“The Fall” is a finale in name only, too aware of an upcoming second season to truly try and figure out what all this means to the people involved — and more importantly who’s truly culpable for it.
This recap of The Vow season 1, episode 9, “The Fall”, contains spoilers. You can check out our thoughts on the previous episode by clicking these words.
There’s a common problem among Netflix Original shows – they never seem to end. It seems like every week a promising new international drama debuts, delivers a strong season, and then doesn’t conclude in its finale. It’s the television equivalent of leaving half your main course to make room for dessert. The problem is that you paid for a full main whether you finish it or not, so you might as well; audiences similarly buy into a story at the beginning and stick with it in the hopes of seeing how it ends. This is a human impulse, maybe the basest one we have: We have to know what happened.
The Fall doesn’t fit this mold exactly. For one thing, it’s not a Netflix series, but a HBO documentary about a real-life case of intricate multilevel sex-cultism. We also know what happened already. But do we, really? “The Fall”, the final episode of The Vow’s first season, suggests that perhaps we don’t, or at least that we aren’t sure what happened to certain people and how it affected and indeed continues to affect them long-term. It treats culpability as a fluid and indecisive thing; a lank-haired man in handcuffs is simply not enough. With the recent news that The Vow has been granted a second season, it only makes sense that this isn’t the end.

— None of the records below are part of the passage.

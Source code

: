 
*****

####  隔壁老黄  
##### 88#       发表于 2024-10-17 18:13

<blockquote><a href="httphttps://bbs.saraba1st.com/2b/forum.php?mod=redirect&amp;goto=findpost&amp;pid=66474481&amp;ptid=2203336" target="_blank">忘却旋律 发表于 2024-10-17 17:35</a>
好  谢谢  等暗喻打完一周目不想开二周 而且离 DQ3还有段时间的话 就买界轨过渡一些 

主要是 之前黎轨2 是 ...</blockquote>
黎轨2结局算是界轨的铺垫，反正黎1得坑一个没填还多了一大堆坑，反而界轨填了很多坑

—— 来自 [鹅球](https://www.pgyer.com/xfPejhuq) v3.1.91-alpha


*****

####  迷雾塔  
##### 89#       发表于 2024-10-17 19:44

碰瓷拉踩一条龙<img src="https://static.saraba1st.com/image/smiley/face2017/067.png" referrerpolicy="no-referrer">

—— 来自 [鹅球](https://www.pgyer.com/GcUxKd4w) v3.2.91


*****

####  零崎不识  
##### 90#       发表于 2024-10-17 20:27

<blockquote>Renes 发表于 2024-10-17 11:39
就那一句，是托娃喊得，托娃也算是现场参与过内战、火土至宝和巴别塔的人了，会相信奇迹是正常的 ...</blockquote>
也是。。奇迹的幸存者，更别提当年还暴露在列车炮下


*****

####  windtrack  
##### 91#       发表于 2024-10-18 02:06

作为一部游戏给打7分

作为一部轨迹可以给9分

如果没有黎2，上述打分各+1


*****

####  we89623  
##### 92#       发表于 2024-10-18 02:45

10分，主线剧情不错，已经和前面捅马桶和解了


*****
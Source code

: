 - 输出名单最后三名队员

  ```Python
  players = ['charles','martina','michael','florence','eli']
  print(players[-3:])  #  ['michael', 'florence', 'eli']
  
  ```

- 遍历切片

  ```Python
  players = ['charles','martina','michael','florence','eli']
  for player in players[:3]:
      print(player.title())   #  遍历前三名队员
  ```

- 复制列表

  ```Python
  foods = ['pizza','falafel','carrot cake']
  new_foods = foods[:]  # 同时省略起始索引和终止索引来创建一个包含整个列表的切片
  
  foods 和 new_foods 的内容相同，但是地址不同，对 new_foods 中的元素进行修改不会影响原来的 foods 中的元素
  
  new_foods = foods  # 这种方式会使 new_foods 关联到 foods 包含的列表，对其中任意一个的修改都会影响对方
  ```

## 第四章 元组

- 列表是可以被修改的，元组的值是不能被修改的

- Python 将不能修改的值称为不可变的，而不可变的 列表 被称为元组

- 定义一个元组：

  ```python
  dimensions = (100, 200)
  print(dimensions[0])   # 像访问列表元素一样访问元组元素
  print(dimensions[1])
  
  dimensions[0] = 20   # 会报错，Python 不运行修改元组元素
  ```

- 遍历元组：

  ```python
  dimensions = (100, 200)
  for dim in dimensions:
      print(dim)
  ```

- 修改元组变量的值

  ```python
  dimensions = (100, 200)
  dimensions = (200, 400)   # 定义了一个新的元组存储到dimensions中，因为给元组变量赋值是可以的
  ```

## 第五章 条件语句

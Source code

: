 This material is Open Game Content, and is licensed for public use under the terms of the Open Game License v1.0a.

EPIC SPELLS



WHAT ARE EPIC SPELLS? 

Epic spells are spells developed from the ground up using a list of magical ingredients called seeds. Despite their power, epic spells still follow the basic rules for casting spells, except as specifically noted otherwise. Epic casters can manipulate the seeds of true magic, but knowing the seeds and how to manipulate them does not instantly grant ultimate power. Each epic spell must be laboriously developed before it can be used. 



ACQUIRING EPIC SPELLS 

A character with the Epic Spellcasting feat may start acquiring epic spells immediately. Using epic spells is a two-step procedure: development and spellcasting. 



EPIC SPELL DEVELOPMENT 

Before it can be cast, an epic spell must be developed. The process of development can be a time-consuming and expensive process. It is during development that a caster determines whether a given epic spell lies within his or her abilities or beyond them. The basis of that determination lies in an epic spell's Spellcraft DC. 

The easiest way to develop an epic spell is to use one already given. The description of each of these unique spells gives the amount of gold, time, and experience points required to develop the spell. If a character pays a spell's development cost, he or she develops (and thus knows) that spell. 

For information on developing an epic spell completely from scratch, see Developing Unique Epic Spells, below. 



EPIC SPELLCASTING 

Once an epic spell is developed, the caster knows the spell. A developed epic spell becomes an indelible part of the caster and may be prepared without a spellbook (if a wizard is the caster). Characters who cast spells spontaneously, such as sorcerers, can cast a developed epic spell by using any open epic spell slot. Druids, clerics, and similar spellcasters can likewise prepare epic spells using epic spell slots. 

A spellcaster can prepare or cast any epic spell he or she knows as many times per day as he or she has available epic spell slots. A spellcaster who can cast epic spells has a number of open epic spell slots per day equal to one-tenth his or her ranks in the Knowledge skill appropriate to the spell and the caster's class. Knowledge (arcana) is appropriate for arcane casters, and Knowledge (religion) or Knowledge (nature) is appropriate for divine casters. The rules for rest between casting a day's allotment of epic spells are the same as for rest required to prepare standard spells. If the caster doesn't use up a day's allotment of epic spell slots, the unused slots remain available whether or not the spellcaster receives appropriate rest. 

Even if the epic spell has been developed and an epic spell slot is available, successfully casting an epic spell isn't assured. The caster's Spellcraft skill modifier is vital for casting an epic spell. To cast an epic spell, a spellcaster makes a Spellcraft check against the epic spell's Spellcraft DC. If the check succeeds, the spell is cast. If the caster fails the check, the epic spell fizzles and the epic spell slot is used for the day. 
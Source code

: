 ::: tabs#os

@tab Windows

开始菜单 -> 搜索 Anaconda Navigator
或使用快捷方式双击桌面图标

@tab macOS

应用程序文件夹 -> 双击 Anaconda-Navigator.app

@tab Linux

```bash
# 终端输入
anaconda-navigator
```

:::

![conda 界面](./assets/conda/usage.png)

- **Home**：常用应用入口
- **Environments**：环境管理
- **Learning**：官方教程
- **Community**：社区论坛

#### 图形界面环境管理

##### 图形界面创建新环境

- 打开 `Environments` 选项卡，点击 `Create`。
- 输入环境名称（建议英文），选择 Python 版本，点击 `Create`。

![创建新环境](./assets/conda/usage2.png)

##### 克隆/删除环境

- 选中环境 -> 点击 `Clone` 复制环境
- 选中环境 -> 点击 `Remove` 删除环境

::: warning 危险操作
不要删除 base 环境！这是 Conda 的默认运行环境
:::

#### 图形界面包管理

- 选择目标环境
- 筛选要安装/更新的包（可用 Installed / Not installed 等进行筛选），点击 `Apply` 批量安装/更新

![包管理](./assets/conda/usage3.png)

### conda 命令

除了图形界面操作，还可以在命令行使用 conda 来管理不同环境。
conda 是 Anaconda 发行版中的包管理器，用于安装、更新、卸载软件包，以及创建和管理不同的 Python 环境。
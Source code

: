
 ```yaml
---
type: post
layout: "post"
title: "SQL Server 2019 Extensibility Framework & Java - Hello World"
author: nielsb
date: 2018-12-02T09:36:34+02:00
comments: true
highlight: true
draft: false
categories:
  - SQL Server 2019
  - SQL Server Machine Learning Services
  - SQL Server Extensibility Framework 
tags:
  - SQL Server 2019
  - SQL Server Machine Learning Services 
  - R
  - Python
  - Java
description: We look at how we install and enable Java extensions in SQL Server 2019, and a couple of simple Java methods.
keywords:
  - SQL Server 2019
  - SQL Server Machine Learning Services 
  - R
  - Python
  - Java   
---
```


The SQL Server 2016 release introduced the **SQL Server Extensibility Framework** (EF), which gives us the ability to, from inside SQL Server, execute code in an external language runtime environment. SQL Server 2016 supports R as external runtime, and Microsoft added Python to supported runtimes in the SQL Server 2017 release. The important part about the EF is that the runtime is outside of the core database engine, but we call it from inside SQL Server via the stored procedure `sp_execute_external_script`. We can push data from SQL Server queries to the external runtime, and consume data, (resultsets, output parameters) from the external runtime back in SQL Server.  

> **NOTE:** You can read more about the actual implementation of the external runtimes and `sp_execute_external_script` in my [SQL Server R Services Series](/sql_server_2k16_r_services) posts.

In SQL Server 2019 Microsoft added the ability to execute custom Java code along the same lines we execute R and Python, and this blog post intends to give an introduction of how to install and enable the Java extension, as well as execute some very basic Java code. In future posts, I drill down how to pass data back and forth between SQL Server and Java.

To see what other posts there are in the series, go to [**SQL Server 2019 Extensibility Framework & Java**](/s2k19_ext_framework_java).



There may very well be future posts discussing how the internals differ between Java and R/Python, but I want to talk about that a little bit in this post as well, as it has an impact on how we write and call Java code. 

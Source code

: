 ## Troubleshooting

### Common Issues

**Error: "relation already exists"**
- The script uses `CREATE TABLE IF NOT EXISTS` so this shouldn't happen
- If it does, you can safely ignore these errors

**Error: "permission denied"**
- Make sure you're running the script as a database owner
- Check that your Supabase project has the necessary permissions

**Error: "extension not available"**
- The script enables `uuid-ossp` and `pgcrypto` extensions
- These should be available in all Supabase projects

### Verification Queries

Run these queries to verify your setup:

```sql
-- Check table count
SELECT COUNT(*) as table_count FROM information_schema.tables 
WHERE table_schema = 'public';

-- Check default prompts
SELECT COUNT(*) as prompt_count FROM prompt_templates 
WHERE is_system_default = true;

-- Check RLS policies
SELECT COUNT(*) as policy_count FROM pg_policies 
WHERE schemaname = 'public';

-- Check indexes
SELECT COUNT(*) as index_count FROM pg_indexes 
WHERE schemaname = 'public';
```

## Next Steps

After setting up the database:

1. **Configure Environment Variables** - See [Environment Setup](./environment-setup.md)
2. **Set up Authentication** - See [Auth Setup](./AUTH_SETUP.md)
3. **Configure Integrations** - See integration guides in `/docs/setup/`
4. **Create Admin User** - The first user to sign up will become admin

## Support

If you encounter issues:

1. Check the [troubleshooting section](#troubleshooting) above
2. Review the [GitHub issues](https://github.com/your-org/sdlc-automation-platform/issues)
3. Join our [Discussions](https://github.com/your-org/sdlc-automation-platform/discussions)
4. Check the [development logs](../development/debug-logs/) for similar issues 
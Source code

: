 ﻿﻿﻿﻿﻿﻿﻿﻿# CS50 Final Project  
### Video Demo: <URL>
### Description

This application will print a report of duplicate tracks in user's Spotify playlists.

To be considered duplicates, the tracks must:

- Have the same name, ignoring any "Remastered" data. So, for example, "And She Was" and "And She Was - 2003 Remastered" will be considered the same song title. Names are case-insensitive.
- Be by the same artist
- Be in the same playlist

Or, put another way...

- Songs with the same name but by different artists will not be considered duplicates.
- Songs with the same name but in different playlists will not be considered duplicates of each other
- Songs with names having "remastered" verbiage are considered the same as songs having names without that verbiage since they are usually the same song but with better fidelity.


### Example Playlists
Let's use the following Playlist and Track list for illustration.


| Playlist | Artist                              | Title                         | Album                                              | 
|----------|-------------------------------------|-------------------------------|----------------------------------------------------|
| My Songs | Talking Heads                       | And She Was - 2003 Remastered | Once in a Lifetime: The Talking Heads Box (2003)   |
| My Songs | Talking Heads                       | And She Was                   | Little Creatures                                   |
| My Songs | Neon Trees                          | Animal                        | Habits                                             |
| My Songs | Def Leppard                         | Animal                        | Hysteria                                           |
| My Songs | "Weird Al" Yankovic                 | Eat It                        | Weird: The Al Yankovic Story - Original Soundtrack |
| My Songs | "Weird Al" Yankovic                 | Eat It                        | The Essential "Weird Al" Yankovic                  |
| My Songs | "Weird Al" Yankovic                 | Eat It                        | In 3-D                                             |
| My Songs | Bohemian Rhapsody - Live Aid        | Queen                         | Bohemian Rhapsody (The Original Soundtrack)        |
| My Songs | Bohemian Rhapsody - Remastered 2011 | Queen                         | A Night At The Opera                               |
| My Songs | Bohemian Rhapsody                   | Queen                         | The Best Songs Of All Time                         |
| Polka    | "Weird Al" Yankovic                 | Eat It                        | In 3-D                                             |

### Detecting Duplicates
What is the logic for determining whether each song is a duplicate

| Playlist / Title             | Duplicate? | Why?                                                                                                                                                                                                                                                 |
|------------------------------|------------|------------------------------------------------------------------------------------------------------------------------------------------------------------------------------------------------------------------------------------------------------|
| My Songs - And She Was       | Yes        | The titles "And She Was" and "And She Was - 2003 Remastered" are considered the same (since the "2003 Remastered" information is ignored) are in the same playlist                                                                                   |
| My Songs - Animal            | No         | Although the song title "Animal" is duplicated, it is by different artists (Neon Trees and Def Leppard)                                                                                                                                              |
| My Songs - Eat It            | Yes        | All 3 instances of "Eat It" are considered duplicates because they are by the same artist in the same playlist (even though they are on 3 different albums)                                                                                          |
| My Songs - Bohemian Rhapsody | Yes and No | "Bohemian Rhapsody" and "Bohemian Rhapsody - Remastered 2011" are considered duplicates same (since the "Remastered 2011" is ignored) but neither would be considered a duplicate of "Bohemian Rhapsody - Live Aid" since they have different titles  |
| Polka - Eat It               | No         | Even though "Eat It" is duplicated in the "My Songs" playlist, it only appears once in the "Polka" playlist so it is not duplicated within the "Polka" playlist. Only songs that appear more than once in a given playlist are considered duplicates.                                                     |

That, though, doesn’t necessarily make for a good finale. We’ve had nine weeks of comprehensive investigation into NXIVM, into the long, creepy grifting history of Keith Raniere, and delved into the personal lives and enduring consequences of membership – and indeed defection. You have to wonder what a second season might even look like. From whose perspective can it be told? There are plenty of potential answers to that question, a lot of them interesting, and when you consider this first season with them in mind, it works better as a whole. This is peeling back the top layer to expose the rot underneath. But where’s the payoff to all our investment?
That payoff isn’t a right – doesn’t the extensive behind-the-scenes footage already captured and presented qualify anyway? – but it is an unspoken expectation. It’s what most viewers are looking for. “The Fall” elects not to provide it. Instead, it goes back over old ground, deploys old tricks, and provides more justification for a conclusion about Mark and many other NXIVM higher-ups that we’d already reached several weeks prior – or, if you’re anything like me, the first time you clapped eyes on Keith. There’s a lot of texting and deliberating. There are lots of accounts that paint Keith in a monstrous light and his organization as a woefully out-of-touch beneficiary of moneyed offspring desperate to find something to belong to. Some of these stories and details are affecting, maybe even powerful, but they’re also the kind of thing The Vow has trafficked in since it began. If The Vow season 1, episode 9 aired in the middle of the season, it wouldn’t necessarily stand out.
In the same way that “The Fall” doesn’t strictly operate as a finale and relies on our knowledge of the entire season and of a forthcoming follow-up for better context and understanding, it also relies on our knowledge of Keith’s nefarious behavior to read everything he does as weird and suspect, even when, if someone else partook in the same behavior, it’d probably seem quite normal. Don’t get me wrong – I’m quite prepared to believe that every second of Keith’s existence was spent trying to manipulate someone, but this isn’t how documentary filmmaking is supposed to work. There is a responsibility to not just intimating the truth but to proving it, and what I noticed here is too much onus on the audience to declare, “Yep, typical Keith bullshit,” without actually bothering to contextualize his latest bullshit as part of a larger scheme or symptom of some specific neurosis. The whole business about his hair being more cult-like when it’s longer is darkly funny and almost certainly true, but The Vow episode 9 never really entertains the prospect that there might be more to it.
This is why Keith’s arrest doesn’t necessarily land with the impact it might have done. We knew it was coming, and every story we’ve heard of him – especially in the last couple of episodes – has reiterated how deserving he is of his fate. Nobody would disagree with this. But nobody would disagree, either, with the idea that the story doesn’t end here, not for Keith or his co-conspirators or his victims, who are presented here as victorious despite having to live with what happened to them, and what they were complicit in, forever. Really, a second season shouldn’t come as any surprise since there’s still so much left to unpack, so many angles from which to observe. “The Fall” itself raises once again something that we’ve discussed in these recaps as Keith’s defense – everyone involved participated voluntarily, as independent, free-thinking adults. The irony of this being NXIVM’s entire mandate as a self-help organization winds through the story; Keith’s savvy manipulation allowed him to create a framework that encouraged his victims to be subservient to him to supposedly better themselves. It was a sophisticated con backed by the fortunes of those who would become most susceptible to it, but what it means for everyone, and who should be made to answer for it all, remains unanswered by The Vow season finale.